_Try it_:
Each line from the one that contains "b &= -0.930912 +" to the end of the entries must be copied word for word, and only those lines.

_Supplied data_:

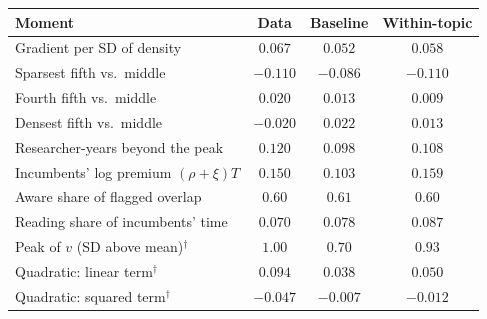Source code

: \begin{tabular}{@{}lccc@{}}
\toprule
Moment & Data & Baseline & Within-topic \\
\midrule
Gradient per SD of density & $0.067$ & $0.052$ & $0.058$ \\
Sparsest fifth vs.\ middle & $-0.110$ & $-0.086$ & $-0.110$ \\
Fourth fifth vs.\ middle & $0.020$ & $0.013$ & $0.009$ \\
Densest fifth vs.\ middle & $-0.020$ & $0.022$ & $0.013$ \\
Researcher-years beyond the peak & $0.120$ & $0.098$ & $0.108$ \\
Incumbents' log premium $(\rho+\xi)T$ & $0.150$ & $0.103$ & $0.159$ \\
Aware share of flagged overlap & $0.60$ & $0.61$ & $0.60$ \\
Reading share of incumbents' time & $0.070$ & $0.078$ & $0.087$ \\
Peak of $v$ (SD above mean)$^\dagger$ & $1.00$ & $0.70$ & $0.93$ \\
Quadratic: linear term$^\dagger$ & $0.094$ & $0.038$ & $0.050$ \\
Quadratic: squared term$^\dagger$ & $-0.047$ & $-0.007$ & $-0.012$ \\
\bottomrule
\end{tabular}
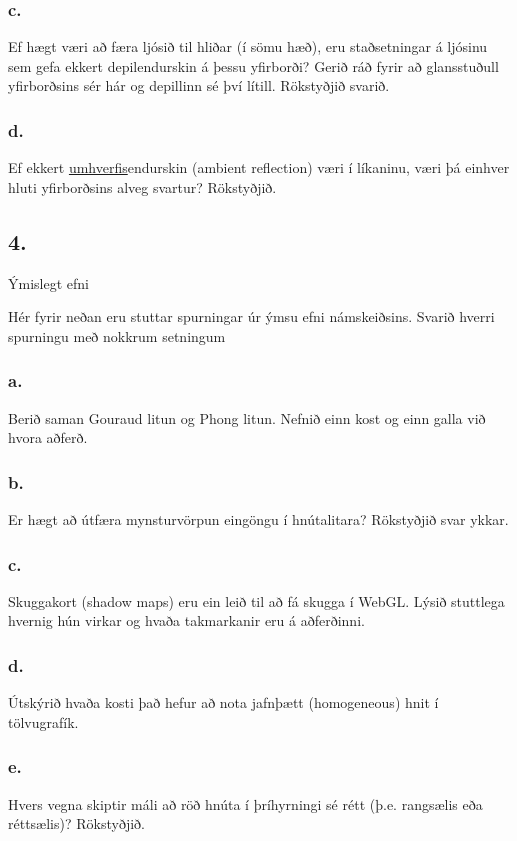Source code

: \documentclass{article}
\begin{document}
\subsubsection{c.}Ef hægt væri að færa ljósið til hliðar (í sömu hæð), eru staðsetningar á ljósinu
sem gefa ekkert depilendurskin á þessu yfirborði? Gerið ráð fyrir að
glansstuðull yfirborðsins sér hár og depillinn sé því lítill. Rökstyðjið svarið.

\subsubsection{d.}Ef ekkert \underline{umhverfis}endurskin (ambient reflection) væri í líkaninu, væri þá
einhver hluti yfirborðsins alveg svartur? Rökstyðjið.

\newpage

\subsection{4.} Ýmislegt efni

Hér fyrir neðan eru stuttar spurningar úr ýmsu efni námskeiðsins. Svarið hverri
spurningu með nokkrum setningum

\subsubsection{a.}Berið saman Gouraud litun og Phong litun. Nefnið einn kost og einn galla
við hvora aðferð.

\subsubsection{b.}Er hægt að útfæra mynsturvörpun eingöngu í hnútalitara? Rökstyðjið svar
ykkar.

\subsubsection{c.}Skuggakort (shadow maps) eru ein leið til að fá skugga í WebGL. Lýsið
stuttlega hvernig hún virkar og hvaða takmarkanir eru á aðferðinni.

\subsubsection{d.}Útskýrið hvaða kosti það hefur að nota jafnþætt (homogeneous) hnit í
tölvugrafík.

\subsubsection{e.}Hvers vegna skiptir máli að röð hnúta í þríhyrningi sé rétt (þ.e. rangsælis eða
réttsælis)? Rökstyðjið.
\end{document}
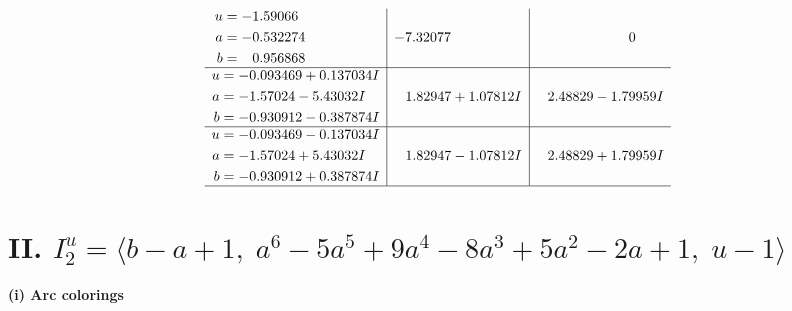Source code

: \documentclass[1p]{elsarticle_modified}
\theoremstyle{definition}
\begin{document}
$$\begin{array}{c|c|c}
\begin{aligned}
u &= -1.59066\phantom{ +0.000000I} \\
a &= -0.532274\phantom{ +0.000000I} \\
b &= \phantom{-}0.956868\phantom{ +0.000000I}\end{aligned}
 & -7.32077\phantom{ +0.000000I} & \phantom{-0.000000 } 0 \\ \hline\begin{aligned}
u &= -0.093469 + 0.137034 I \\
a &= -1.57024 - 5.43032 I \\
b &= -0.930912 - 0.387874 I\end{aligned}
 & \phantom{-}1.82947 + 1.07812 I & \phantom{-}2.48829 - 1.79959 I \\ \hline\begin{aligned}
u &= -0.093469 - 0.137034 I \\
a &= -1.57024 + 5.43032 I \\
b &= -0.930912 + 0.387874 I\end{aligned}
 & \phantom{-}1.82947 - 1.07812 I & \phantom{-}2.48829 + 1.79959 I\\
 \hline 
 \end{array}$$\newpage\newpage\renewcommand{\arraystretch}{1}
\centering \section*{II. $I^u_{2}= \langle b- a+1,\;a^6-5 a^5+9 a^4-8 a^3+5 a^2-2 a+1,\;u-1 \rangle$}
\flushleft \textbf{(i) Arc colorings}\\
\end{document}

_Solution_:
b &= -0.930912 + 0.387874 I\end{aligned}
 & \phantom{-}1.82947 - 1.07812 I & \phantom{-}2.48829 + 1.79959 I\\
 \hline 
 \end{array}$$\newpage\newpage\renewcommand{\arraystretch}{1}
\centering \section*{II. $I^u_{2}= \langle b- a+1,\;a^6-5 a^5+9 a^4-8 a^3+5 a^2-2 a+1,\;u-1 \rangle$}
\flushleft \textbf{(i) Arc colorings}\\
\end{document}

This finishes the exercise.